GIVEN ENTRIES:
^^^^

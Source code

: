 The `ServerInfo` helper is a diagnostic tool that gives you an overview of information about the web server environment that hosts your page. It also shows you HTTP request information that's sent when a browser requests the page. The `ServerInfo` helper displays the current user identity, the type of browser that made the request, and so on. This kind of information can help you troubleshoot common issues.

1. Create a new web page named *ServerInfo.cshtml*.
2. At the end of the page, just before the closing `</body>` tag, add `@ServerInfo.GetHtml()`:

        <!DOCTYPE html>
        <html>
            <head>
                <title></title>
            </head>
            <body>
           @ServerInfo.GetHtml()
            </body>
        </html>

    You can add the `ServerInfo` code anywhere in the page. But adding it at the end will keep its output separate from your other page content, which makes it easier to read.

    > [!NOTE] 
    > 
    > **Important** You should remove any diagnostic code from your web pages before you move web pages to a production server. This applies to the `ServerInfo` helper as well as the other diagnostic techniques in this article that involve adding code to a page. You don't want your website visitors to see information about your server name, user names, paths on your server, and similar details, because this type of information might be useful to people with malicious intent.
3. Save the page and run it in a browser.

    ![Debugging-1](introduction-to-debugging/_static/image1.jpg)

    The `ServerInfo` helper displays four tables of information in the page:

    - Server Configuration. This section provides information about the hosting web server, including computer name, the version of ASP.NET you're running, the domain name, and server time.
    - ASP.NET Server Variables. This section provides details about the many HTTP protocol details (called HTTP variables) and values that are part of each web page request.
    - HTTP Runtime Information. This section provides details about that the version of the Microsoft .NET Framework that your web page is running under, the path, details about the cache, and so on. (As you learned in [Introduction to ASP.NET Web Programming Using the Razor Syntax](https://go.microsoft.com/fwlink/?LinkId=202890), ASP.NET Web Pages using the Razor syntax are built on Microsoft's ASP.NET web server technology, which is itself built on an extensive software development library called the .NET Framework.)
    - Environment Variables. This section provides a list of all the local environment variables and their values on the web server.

^^^^

WORK INSTRUCTIONS: From the listing above, repeat exactly the lines starting at the line that includes "helper displays four" and ending at the line that includes "- ASP.NET Server", with nothing outside that span.

EXERCISE SOLUTION:
    The `ServerInfo` helper displays four tables of information in the page:

    - Server Configuration. This section provides information about the hosting web server, including computer name, the version of ASP.NET you're running, the domain name, and server time.
    - ASP.NET Server Variables. This section provides details about the many HTTP protocol details (called HTTP variables) and values that are part of each web page request.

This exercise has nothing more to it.